Lejos de amilanarse, Estudiantes reaccionó de inmediato con la rebeldía de quien no acepta la derrota temprana. Un avance electrizante de un atacante visitante —cuyo nombre es sinónimo de peligro constante— obligó a una infracción táctica manifiesta: Gulli, defensor local, recurrió a un claro tirón de camiseta para interrumpir la corrida, acción que el árbitro sancionó con una tarjeta amarilla en forma inmediata. A partir de ese momento, el trámite se volvió un ida y vuelta frenético, con el Ciclón mostrándose sólido en el retroceso y letal a la contra, mientras que los dirigidos por el Cacique Medina acumulaban ocasiones clarísimas para restaurar la igualdad. Las más diáfanas tuvieron como protagonista al veloz extremo, quien en dos oportunidades consecutivas estrelló sus remates contra la envergadura del guardameta Gill y el poste salvador. En el rebote, Tiago Palacios, con el arco a merced, no logró empujar el balón; más tarde, Meza probó suerte con un disparo que encontró las manos seguras del portero paraguayo, que se erigió como un muro infranqueable.
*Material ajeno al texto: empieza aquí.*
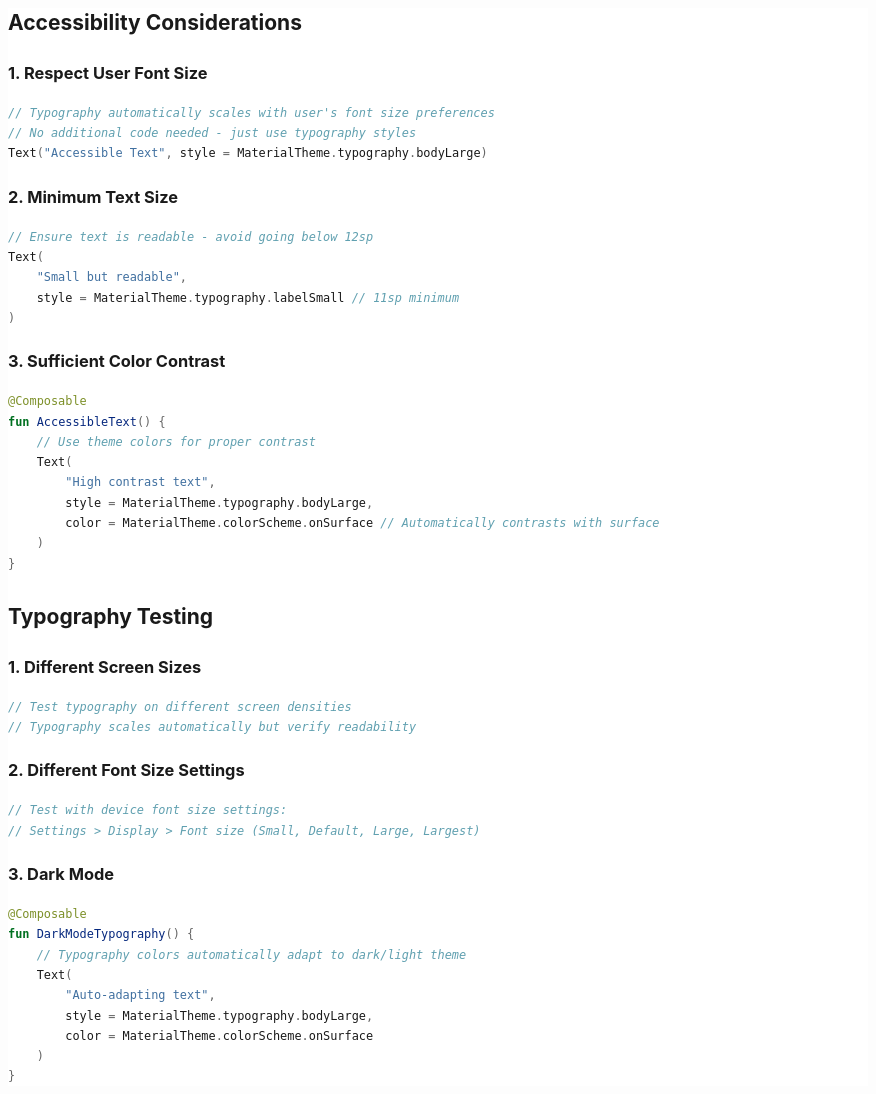 ## Accessibility Considerations

### 1. **Respect User Font Size**

```kotlin
// Typography automatically scales with user's font size preferences
// No additional code needed - just use typography styles
Text("Accessible Text", style = MaterialTheme.typography.bodyLarge)
```

### 2. **Minimum Text Size**

```kotlin
// Ensure text is readable - avoid going below 12sp
Text(
    "Small but readable",
    style = MaterialTheme.typography.labelSmall // 11sp minimum
)
```

### 3. **Sufficient Color Contrast**

```kotlin
@Composable
fun AccessibleText() {
    // Use theme colors for proper contrast
    Text(
        "High contrast text",
        style = MaterialTheme.typography.bodyLarge,
        color = MaterialTheme.colorScheme.onSurface // Automatically contrasts with surface
    )
}
```

## Typography Testing

### 1. **Different Screen Sizes**

```kotlin
// Test typography on different screen densities
// Typography scales automatically but verify readability
```

### 2. **Different Font Size Settings**

```kotlin
// Test with device font size settings:
// Settings > Display > Font size (Small, Default, Large, Largest)
```

### 3. **Dark Mode**

```kotlin
@Composable
fun DarkModeTypography() {
    // Typography colors automatically adapt to dark/light theme
    Text(
        "Auto-adapting text",
        style = MaterialTheme.typography.bodyLarge,
        color = MaterialTheme.colorScheme.onSurface
    )
}
```
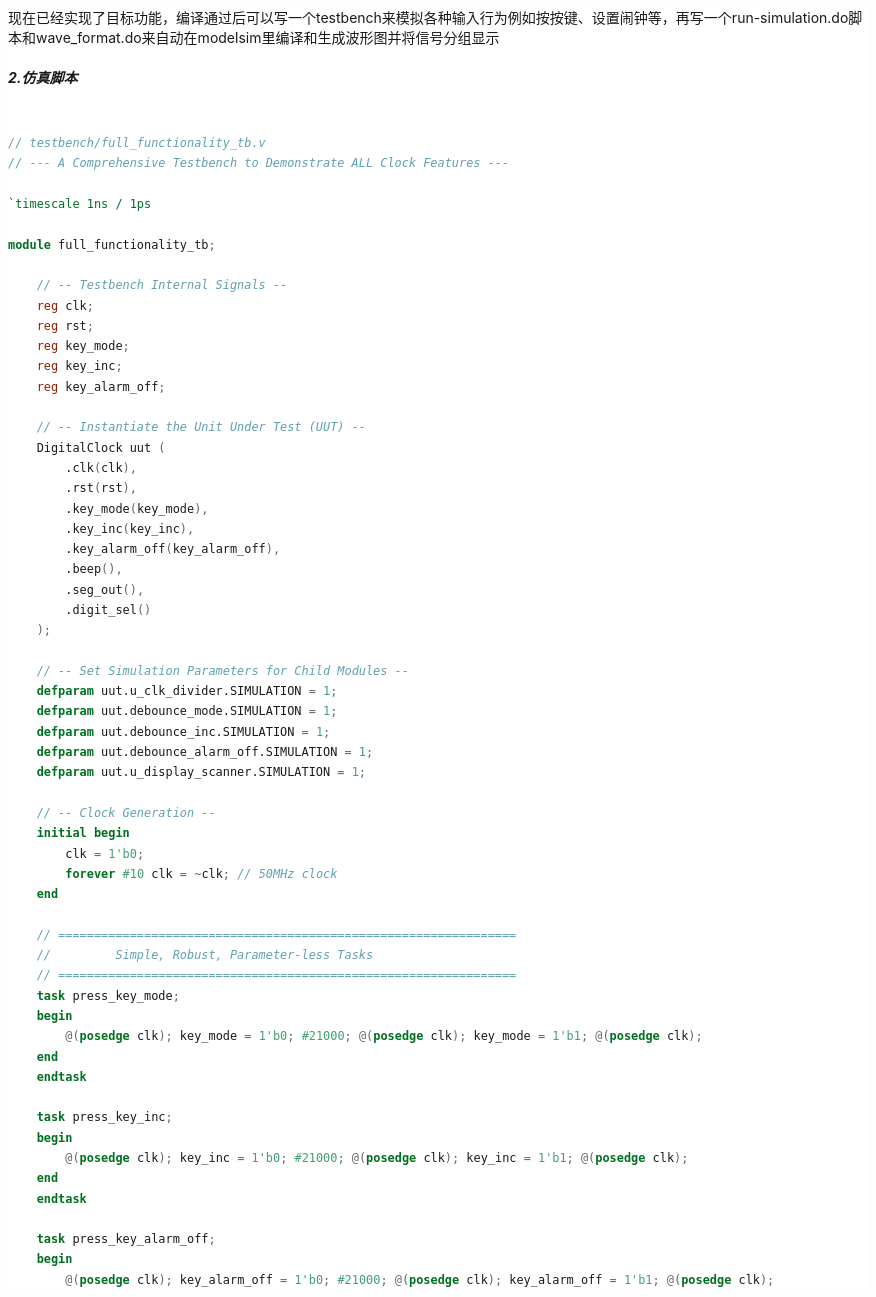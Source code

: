现在已经实现了目标功能，编译通过后可以写一个testbench来模拟各种输入行为例如按按键、设置闹钟等，再写一个run-simulation.do脚本和wave_format.do来自动在modelsim里编译和生成波形图并将信号分组显示
##### 2.仿真脚本

```verilog

// testbench/full_functionality_tb.v
// --- A Comprehensive Testbench to Demonstrate ALL Clock Features ---

`timescale 1ns / 1ps

module full_functionality_tb;

    // -- Testbench Internal Signals --
    reg clk;
    reg rst;
    reg key_mode;
    reg key_inc;
    reg key_alarm_off;

    // -- Instantiate the Unit Under Test (UUT) --
    DigitalClock uut (
        .clk(clk), 
        .rst(rst), 
        .key_mode(key_mode), 
        .key_inc(key_inc), 
        .key_alarm_off(key_alarm_off),
        .beep(), 
        .seg_out(), 
        .digit_sel()
    );
    
    // -- Set Simulation Parameters for Child Modules --
    defparam uut.u_clk_divider.SIMULATION = 1;
    defparam uut.debounce_mode.SIMULATION = 1;
    defparam uut.debounce_inc.SIMULATION = 1;
    defparam uut.debounce_alarm_off.SIMULATION = 1;
    defparam uut.u_display_scanner.SIMULATION = 1;

    // -- Clock Generation --
    initial begin
        clk = 1'b0;
        forever #10 clk = ~clk; // 50MHz clock
    end

    // ================================================================
    //         Simple, Robust, Parameter-less Tasks
    // ================================================================
    task press_key_mode;
    begin
        @(posedge clk); key_mode = 1'b0; #21000; @(posedge clk); key_mode = 1'b1; @(posedge clk);
    end
    endtask

    task press_key_inc;
    begin
        @(posedge clk); key_inc = 1'b0; #21000; @(posedge clk); key_inc = 1'b1; @(posedge clk);
    end
    endtask
    
    task press_key_alarm_off;
    begin
        @(posedge clk); key_alarm_off = 1'b0; #21000; @(posedge clk); key_alarm_off = 1'b1; @(posedge clk);
```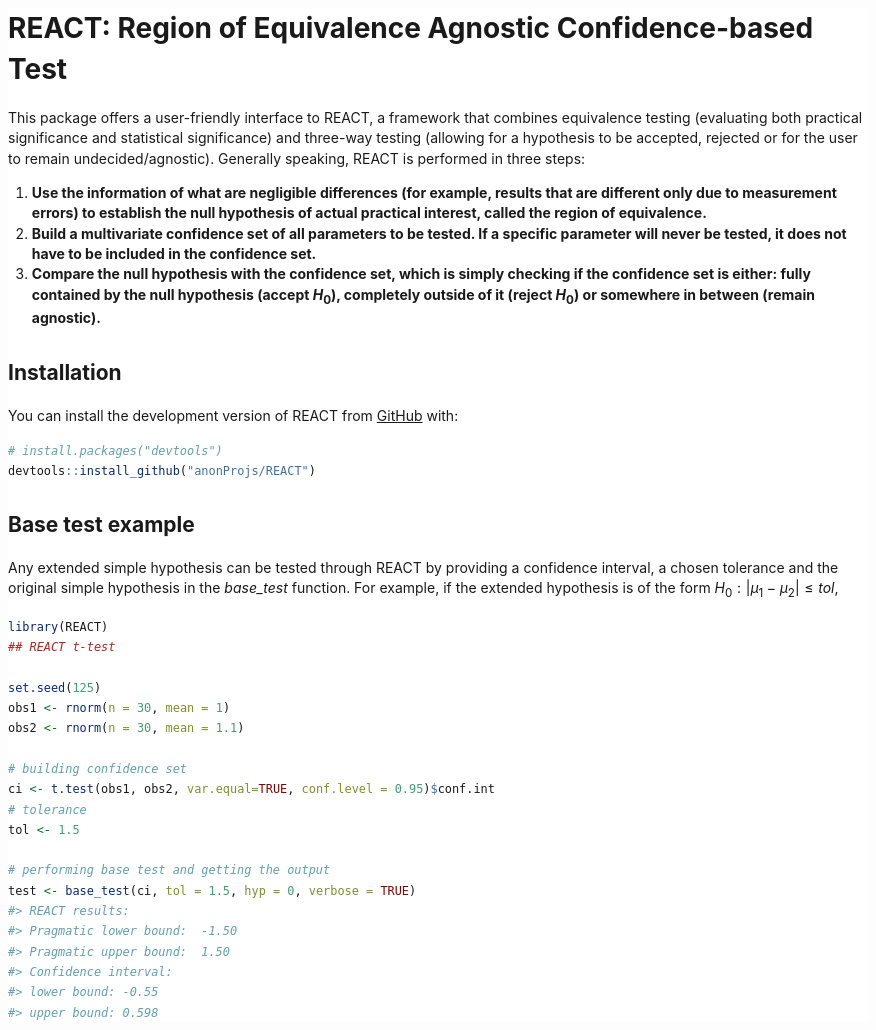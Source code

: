 


# REACT: Region of Equivalence Agnostic Confidence-based Test




This package offers a user-friendly interface to REACT, a framework that
combines equivalence testing (evaluating both practical significance and
statistical significance) and three-way testing (allowing for a
hypothesis to be accepted, rejected or for the user to remain
undecided/agnostic). Generally speaking, REACT is performed in three
steps:

1.  **Use the information of what are negligible differences (for
    example, results that are different only due to measurement errors)
    to establish the null hypothesis of actual practical interest,
    called the region of equivalence.**
2.  **Build a multivariate confidence set of all parameters to be
    tested. If a specific parameter will never be tested, it does not
    have to be included in the confidence set.**
3.  **Compare the null hypothesis with the confidence set, which is
    simply checking if the confidence set is either: fully contained by
    the null hypothesis (accept $H_0$), completely outside of it (reject
    $H_0$) or somewhere in between (remain agnostic).**



## Installation

You can install the development version of REACT from
[GitHub](https://github.com/anonProjs/REACT) with:

``` r
# install.packages("devtools")
devtools::install_github("anonProjs/REACT")
```

## Base test example

Any extended simple hypothesis can be tested through REACT by providing
a confidence interval, a chosen tolerance and the original simple
hypothesis in the *base_test* function. For example, if the extended
hypothesis is of the form $H_0: |\mu_1 - \mu_2| \le tol$,

``` r
library(REACT)
## REACT t-test

set.seed(125)
obs1 <- rnorm(n = 30, mean = 1)
obs2 <- rnorm(n = 30, mean = 1.1)

# building confidence set
ci <- t.test(obs1, obs2, var.equal=TRUE, conf.level = 0.95)$conf.int
# tolerance
tol <- 1.5

# performing base test and getting the output
test <- base_test(ci, tol = 1.5, hyp = 0, verbose = TRUE)
#> REACT results:
#> Pragmatic lower bound:  -1.50
#> Pragmatic upper bound:  1.50
#> Confidence interval:
#> lower bound: -0.55
#> upper bound: 0.598
```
Sin embargo, la noche se tornó aún más negra para la visita cuando Tomás Palacios, defensor central del Pincha, vio la luz roja directa tras una infracción que el juez consideró merecedora de la expulsión. Con un hombre menos y el cronómetro avanzando, Estudiantes perdió toda posibilidad de arrinconar a su adversario. San Lorenzo, inteligente en la gestión de la ventaja, supo resguardar el resultado con oficio y entrega colectiva, celebrando al final tres puntos que, bajo el agua torrencial, supieron a épica y a renacer. El sueño de los play-offs, de a poco, comienza a tomar forma en Boedo.